## Monday, November 14, 2011

### Star Transformation And Cardinality Estimates

If you want to make use of Oracle's cunning Star Transformation feature then you need to be aware of the fact that the star transformation logic - as the name implies - assumes that you are using a proper star schema.

Here is a nice example of what can happen if you attempt to use star transformation but your model obviously doesn't really correspond to what Oracle expects:

drop table d;

purge table d;

drop table t;

purge table t;

create table t
as
select
rownum as id
, mod(rownum, 100) + 1 as fk1
, 1000 + mod(rownum, 10) + 1 as fk2
, 2000 + mod(rownum, 100) + 1 as fk3
, rpad('x', 100) as filler
from
dual
connect by
level <= 1000000
;

exec dbms_stats.gather_table_stats(null, 't')

create bitmap index t_fk1 on t (fk1);

create bitmap index t_fk2 on t (fk2);

create bitmap index t_fk3 on t (fk3);

create table d
as
select
rownum as id
, case when rownum between 1 and 100 then 'Y' else 'N' end as is_flag_d1
, case when rownum between 1001 and 1010 then 'Y' else 'N' end as is_flag_d2
, case when rownum between 2001 and 2100 then 'Y' else 'N' end as is_flag_d3
, rpad('x', 100) as vc1
from
dual
connect by
level <= 10000
;

exec dbms_stats.gather_table_stats(null, 'd', method_opt => 'FOR ALL COLUMNS SIZE 1 FOR COLUMNS SIZE 254 IS_FLAG_D1, IS_FLAG_D2, IS_FLAG_D3');

This is a simplified example of a model where multiple, potentially small, dimensions are stored in a single physical table and the separate dimensions are represented by views that filter the corresponding dimension data from the base table.

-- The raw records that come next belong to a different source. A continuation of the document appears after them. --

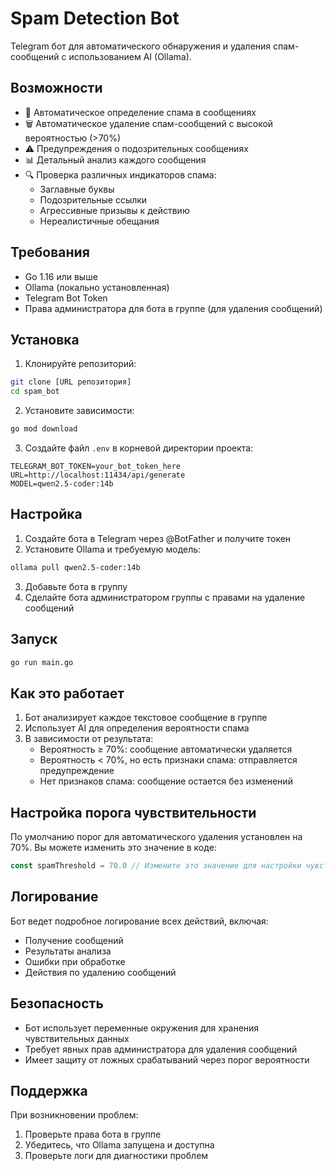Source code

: # Spam Detection Bot

Telegram бот для автоматического обнаружения и удаления спам-сообщений с использованием AI (Ollama).

## Возможности

- 🤖 Автоматическое определение спама в сообщениях
- 🗑️ Автоматическое удаление спам-сообщений с высокой вероятностью (>70%)
- ⚠️ Предупреждения о подозрительных сообщениях
- 📊 Детальный анализ каждого сообщения
- 🔍 Проверка различных индикаторов спама:
  - Заглавные буквы
  - Подозрительные ссылки
  - Агрессивные призывы к действию
  - Нереалистичные обещания

## Требования

- Go 1.16 или выше
- Ollama (локально установленная)
- Telegram Bot Token
- Права администратора для бота в группе (для удаления сообщений)

## Установка

1. Клонируйте репозиторий:
```bash
git clone [URL репозитория]
cd spam_bot
```

2. Установите зависимости:
```bash
go mod download
```

3. Создайте файл `.env` в корневой директории проекта:
```env
TELEGRAM_BOT_TOKEN=your_bot_token_here
URL=http://localhost:11434/api/generate
MODEL=qwen2.5-coder:14b
```

## Настройка

1. Создайте бота в Telegram через @BotFather и получите токен
2. Установите Ollama и требуемую модель:
```bash
ollama pull qwen2.5-coder:14b
```
3. Добавьте бота в группу
4. Сделайте бота администратором группы с правами на удаление сообщений

## Запуск

```bash
go run main.go
```

## Как это работает

1. Бот анализирует каждое текстовое сообщение в группе
2. Использует AI для определения вероятности спама
3. В зависимости от результата:
   - Вероятность ≥ 70%: сообщение автоматически удаляется
   - Вероятность < 70%, но есть признаки спама: отправляется предупреждение
   - Нет признаков спама: сообщение остается без изменений

## Настройка порога чувствительности

По умолчанию порог для автоматического удаления установлен на 70%. Вы можете изменить это значение в коде:

```go
const spamThreshold = 70.0 // Измените это значение для настройки чувствительности
```

## Логирование

Бот ведет подробное логирование всех действий, включая:
- Получение сообщений
- Результаты анализа
- Ошибки при обработке
- Действия по удалению сообщений

## Безопасность

- Бот использует переменные окружения для хранения чувствительных данных
- Требует явных прав администратора для удаления сообщений
- Имеет защиту от ложных срабатываний через порог вероятности

## Поддержка

При возникновении проблем:
1. Проверьте права бота в группе
2. Убедитесь, что Ollama запущена и доступна
3. Проверьте логи для диагностики проблем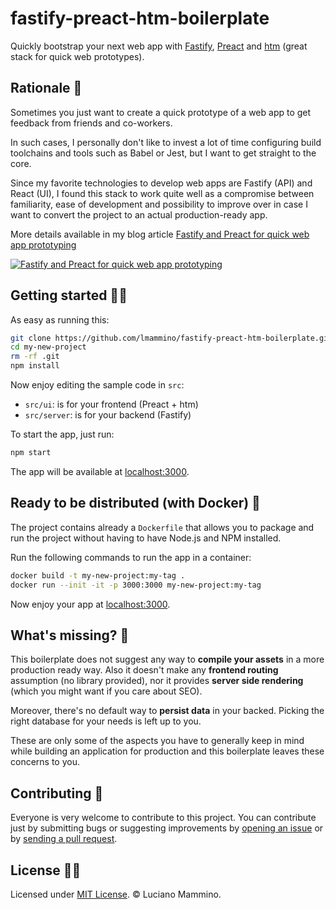 # fastify-preact-htm-boilerplate

Quickly bootstrap your next web app with [Fastify](https://www.fastify.io), [Preact](https://preactjs.com/) and [htm](https://github.com/developit/htm) (great stack for quick web prototypes).

## Rationale 🤯

Sometimes you just want to create a quick prototype of a web app to get feedback from friends and co-workers.

In such cases, I personally don't like to invest a lot of time configuring build toolchains and tools such as Babel or Jest, but I want to get straight to the core.

Since my favorite technologies to develop web apps are Fastify (API) and React (UI), I found this stack to work quite well as a compromise between familiarity, ease of development and possibility to improve over in case I want to convert the project to an actual production-ready app.

More details available in my blog article [Fastify and Preact for quick web app prototyping
](https://loige.co/fastify-and-preact-for-quick-web-app-prototyping)

[![Fastify and Preact for quick web app prototyping](https://loige.co/static/fastify-and-preact-for-quick-web-app-prototyping-fb-0e2a91fd4aeafdbd38532769ca069c85.png)](https://loige.co/fastify-and-preact-for-quick-web-app-prototyping)

## Getting started 👩‍💻

As easy as running this:

```bash
git clone https://github.com/lmammino/fastify-preact-htm-boilerplate.git my-new-project
cd my-new-project
rm -rf .git
npm install
```

Now enjoy editing the sample code in `src`:

- `src/ui`: is for your frontend (Preact + htm)
- `src/server`: is for your backend (Fastify)

To start the app, just run:

```bash
npm start
```

The app will be available at [localhost:3000](http://localhost:3000).

## Ready to be distributed (with Docker) 🐳

The project contains already a `Dockerfile` that allows you to package and run the project without having to have Node.js and NPM installed.

Run the following commands to run the app in a container:

```bash
docker build -t my-new-project:my-tag .
docker run --init -it -p 3000:3000 my-new-project:my-tag
```

Now enjoy your app at [localhost:3000](http://localhost:3000).

## What's missing? 🤔

This boilerplate does not suggest any way to **compile your assets** in a more production ready way. Also it doesn't make any **frontend routing** assumption (no library provided), nor it provides **server side rendering** (which you might want if you care about SEO).

Moreover, there's no default way to **persist data** in your backed. Picking the right database for your needs is left up to you.

These are only some of the aspects you have to generally keep in mind while building an application for production and this boilerplate leaves these concerns to you.

## Contributing 🤙

Everyone is very welcome to contribute to this project.
You can contribute just by submitting bugs or suggesting improvements by
[opening an issue](https://github.com/lmammino/fastify-preact-htm-boilerplate/issues) or by [sending a pull request](https://github.com/lmammino/fastify-preact-htm-boilerplate/pulls).

## License 👮‍♀️

Licensed under [MIT License](LICENSE). © Luciano Mammino.
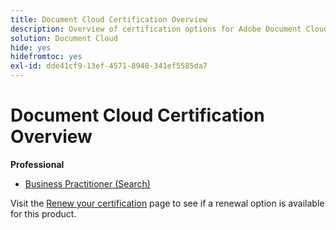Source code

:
 ```yaml
---
title: Document Cloud Certification Overview
description: Overview of certification options for Adobe Document Cloud
solution: Document Cloud
hide: yes
hidefromtoc: yes
exl-id: dde41cf9-13ef-4571-8948-341ef5585da7
---
```

# Document Cloud Certification Overview

**Professional**

* [Business Practitioner (Search)](/help/certifications/adc/adc-p-business.md) <!--AD0-D106-->

Visit the [Renew your certification](/help/certifications/renew.md) page to see if a renewal option is available for this product.

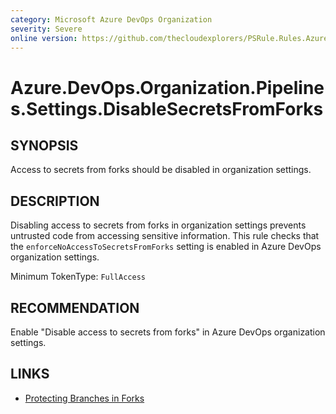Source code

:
 ```yaml
---
category: Microsoft Azure DevOps Organization  
severity: Severe  
online version: https://github.com/thecloudexplorers/PSRule.Rules.AzureDevOps/tree/main/src/PSRule.Rules.AzureDevOps/en/Azure.DevOps.Organization.Pipelines.Settings.DisableSecretsFromForks.md  
---
```


# Azure.DevOps.Organization.Pipelines.Settings.DisableSecretsFromForks

## SYNOPSIS

Access to secrets from forks should be disabled in organization settings.

## DESCRIPTION

Disabling access to secrets from forks in organization settings prevents untrusted code from accessing sensitive information. This rule checks that the `enforceNoAccessToSecretsFromForks` setting is enabled in Azure DevOps organization settings.

Minimum TokenType: `FullAccess`

## RECOMMENDATION

Enable "Disable access to secrets from forks" in Azure DevOps organization settings.

## LINKS

- [Protecting Branches in Forks](https://learn.microsoft.com/en-us/azure/devops/pipelines/repos/branches/fork-protection)
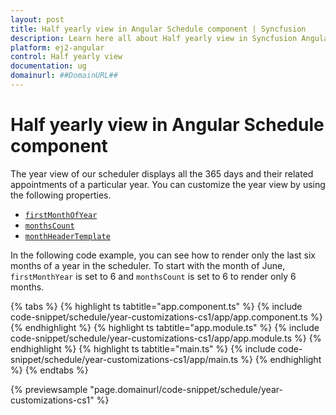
 ```yaml
---
layout: post
title: Half yearly view in Angular Schedule component | Syncfusion
description: Learn here all about Half yearly view in Syncfusion Angular Schedule component of Syncfusion Essential JS 2 and more.
platform: ej2-angular
control: Half yearly view 
documentation: ug
domainurl: ##DomainURL##
---
```


# Half yearly view in Angular Schedule component

The year view of our scheduler displays all the 365 days and their related appointments of a particular year. You can customize the year view by using the following properties.

* [`firstMonthOfYear`](https://ej2.syncfusion.com/angular/documentation/api/schedule#firstmonthofyear)
* [`monthsCount`](https://ej2.syncfusion.com/angular/documentation/api/schedule#monthscount)
* [`monthHeaderTemplate`](https://ej2.syncfusion.com/angular/documentation/api/schedule#monthheadertemplate)

In the following code example, you can see how to render only the last six months of a year in the scheduler. To start with the month of  June, `firstMonthYear` is set to 6 and `monthsCount` is set to 6 to render only 6 months.

{% tabs %}
{% highlight ts tabtitle="app.component.ts" %}
{% include code-snippet/schedule/year-customizations-cs1/app/app.component.ts %}
{% endhighlight %}
{% highlight ts tabtitle="app.module.ts" %}
{% include code-snippet/schedule/year-customizations-cs1/app/app.module.ts %}
{% endhighlight %}
{% highlight ts tabtitle="main.ts" %}
{% include code-snippet/schedule/year-customizations-cs1/app/main.ts %}
{% endhighlight %}
{% endtabs %}
  
{% previewsample "page.domainurl/code-snippet/schedule/year-customizations-cs1" %}
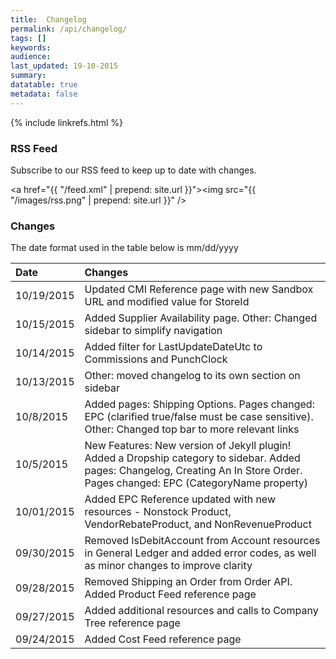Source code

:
```yaml
---
title:  Changelog
permalink: /api/changelog/
tags: []
keywords: 
audience: 
last_updated: 19-10-2015
summary: 
datatable: true
metadata: false
---
```


{% include linkrefs.html %}

<script>

  $(document).ready(function() {
      $('table').DataTable({
          'info': false,
          'pagingType': 'simple',
          'order': [[0, 'desc']],
          'columns': [
              { 'width': '15%' },
              { 'width': '85%' }
          ]
      });
    });

</script>

### RSS Feed

Subscribe to our RSS feed to keep up to date with changes.

<a href="{{ "/feed.xml" | prepend: site.url }}"><img src="{{ "/images/rss.png" | prepend: site.url }}" /></a>

### Changes

The date format used in the table below is mm/dd/yyyy

| Date | Changes |
|:-----|:--------|
| 10/19/2015 | Updated CMI Reference page with new Sandbox URL and modified value for StoreId |
| 10/15/2015 | Added Supplier Availability page. Other: Changed sidebar to simplify navigation |
| 10/14/2015 | Added filter for LastUpdateDateUtc to Commissions and PunchClock |
| 10/13/2015 | Other: moved changelog to its own section on sidebar |
| 10/8/2015 | Added pages: Shipping Options. Pages changed: EPC (clarified true/false must be case sensitive). Other: Changed top bar to more relevant links |
| 10/5/2015 | New Features: New version of Jekyll plugin! Added a Dropship category to sidebar. Added pages: Changelog, Creating An In Store Order. Pages changed: EPC (CategoryName property) |  
| 10/01/2015 | Added EPC Reference updated with new resources - Nonstock Product, VendorRebateProduct, and NonRevenueProduct |
| 09/30/2015 | Removed IsDebitAccount from Account resources in General Ledger and added error codes, as well as minor changes to improve clarity |
| 09/28/2015 | Removed Shipping an Order from Order API. Added Product Feed reference page |
| 09/27/2015 | Added additional resources and calls to Company Tree reference page |
| 09/24/2015 | Added Cost Feed reference page |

So we have a fact table with one million rows and a "collection" dimension table that holds three dimensions, among others.

In order to enable the star transformation bitmap indexes on the foreign keys of the fact table are created.

The dimension table has histograms on the flag columns to tell the optimizer about the non-uniform distribution of the column data.

Now imagine a query where we query the fact table (and possibly do some filtering on the fact table by other means like other dimensions or direct filtering on the fact table) but need to join these three dimensions just for displaying purpose - the dimensions itself are not filtered so the join will not filter out any data.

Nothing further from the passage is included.